HOW TO COMPLETE THIS TASK »
Within the records below, find each line that holds the string "There", then copy it.

Start of THE RECORDS

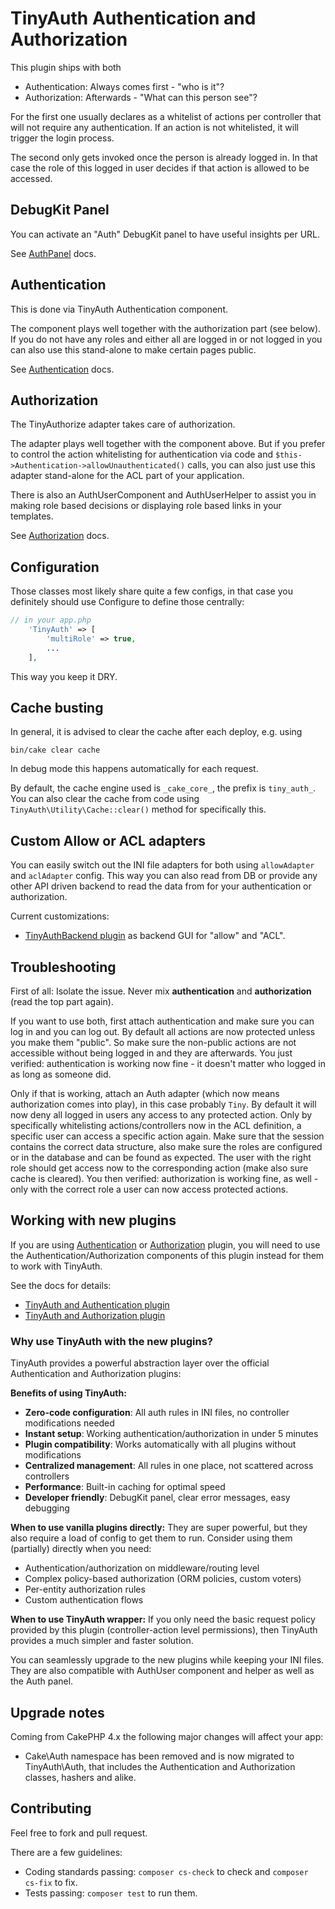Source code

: # TinyAuth Authentication and Authorization

This plugin ships with both
- Authentication: Always comes first - "who is it"?
- Authorization: Afterwards - "What can this person see"?

For the first one usually declares as a whitelist of actions per controller that will not require any authentication.
If an action is not whitelisted, it will trigger the login process.

The second only gets invoked once the person is already logged in.
In that case the role of this logged in user decides if that action is allowed to be accessed.

## DebugKit Panel
You can activate an "Auth" DebugKit panel to have useful insights per URL.

See [AuthPanel](AuthPanel.md) docs.

## Authentication
This is done via TinyAuth Authentication component.

The component plays well together with the authorization part (see below).
If you do not have any roles and either all are logged in or not logged in you can also use this stand-alone to make certain pages public.

See [Authentication](Authentication.md) docs.

## Authorization
The TinyAuthorize adapter takes care of authorization.

The adapter plays well together with the component above.
But if you prefer to control the action whitelisting for authentication via code and `$this->Authentication->allowUnauthenticated()` calls, you can
also just use this adapter stand-alone for the ACL part of your application.

There is also an AuthUserComponent and AuthUserHelper to assist you in making role based decisions or displaying role based links in your templates.

See [Authorization](Authorization.md) docs.


## Configuration
Those classes most likely share quite a few configs, in that case you definitely should use Configure to define those centrally:
```php
// in your app.php
    'TinyAuth' => [
        'multiRole' => true,
        ...
    ],
```
This way you keep it DRY.

## Cache busting
In general, it is advised to clear the cache after each deploy, e.g. using
```
bin/cake clear cache
```
In debug mode this happens automatically for each request.

By default, the cache engine used is `_cake_core_`, the prefix is `tiny_auth_`.
You can also clear the cache from code using `TinyAuth\Utility\Cache::clear()` method for specifically this.

## Custom Allow or ACL adapters
You can easily switch out the INI file adapters for both using `allowAdapter` and `aclAdapter` config.
This way you can also read from DB or provide any other API driven backend to read the data from for your authentication or authorization.

Current customizations:
- [TinyAuthBackend plugin](https://github.com/dereuromark/cakephp-tinyauth-backend) as backend GUI for "allow" and "ACL".

## Troubleshooting
First of all: Isolate the issue. Never mix **authentication** and **authorization** (read the top part again).

If you want to use both, first attach authentication and make sure you can log in and you can log out. By default all actions are now protected unless you make them "public". So make sure the non-public actions are not accessible without being logged in and they are afterwards.
You just verified: authentication is working now fine - it doesn't matter who logged in as long as someone did.

Only if that is working, attach an Auth adapter (which now means authorization comes into play), in this case probably `Tiny`.
By default it will now deny all logged in users any access to any protected action. Only by specifically whitelisting actions/controllers now in the ACL definition, a specific user can access a specific action again.
Make sure that the session contains the correct data structure, also make sure the roles are configured or in the database and can be found as expected. The user with the right role should get access now to the corresponding action (make also sure cache is cleared).
You then verified: authorization is working fine, as well - only with the correct role a user can now access protected actions.

## Working with new plugins
If you are using [Authentication](https://github.com/cakephp/authentication) or [Authorization](https://github.com/cakephp/authorization) plugin, you will need to use the
Authentication/Authorization components of this plugin instead for them to work with TinyAuth.

See the docs for details:
- [TinyAuth and Authentication plugin](AuthenticationPlugin.md)
- [TinyAuth and Authorization plugin](AuthorizationPlugin.md)

### Why use TinyAuth with the new plugins?

TinyAuth provides a powerful abstraction layer over the official Authentication and Authorization plugins:

**Benefits of using TinyAuth:**
- **Zero-code configuration**: All auth rules in INI files, no controller modifications needed
- **Instant setup**: Working authentication/authorization in under 5 minutes
- **Plugin compatibility**: Works automatically with all plugins without modifications
- **Centralized management**: All rules in one place, not scattered across controllers
- **Performance**: Built-in caching for optimal speed
- **Developer friendly**: DebugKit panel, clear error messages, easy debugging

**When to use vanilla plugins directly:**
They are super powerful, but they also require a load of config to get them to run.
Consider using them (partially) directly when you need:
- Authentication/authorization on middleware/routing level
- Complex policy-based authorization (ORM policies, custom voters)
- Per-entity authorization rules
- Custom authentication flows

**When to use TinyAuth wrapper:**
If you only need the basic request policy provided by this plugin (controller-action level permissions),
then TinyAuth provides a much simpler and faster solution.

You can seamlessly upgrade to the new plugins while keeping your INI files.
They are also compatible with AuthUser component and helper as well as the Auth panel.

## Upgrade notes
Coming from CakePHP 4.x the following major changes will affect your app:
- Cake\Auth namespace has been removed and is now migrated to TinyAuth\Auth, that includes the
  Authentication and Authorization classes, hashers and alike.

## Contributing
Feel free to fork and pull request.

There are a few guidelines:

- Coding standards passing: `composer cs-check` to check and `composer cs-fix` to fix.
- Tests passing: `composer test` to run them.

End of THE RECORDS

SOLUTION FOR THIS TASK »
There is also an AuthUserComponent and AuthUserHelper to assist you in making role based decisions or displaying role based links in your templates.
There are a few guidelines:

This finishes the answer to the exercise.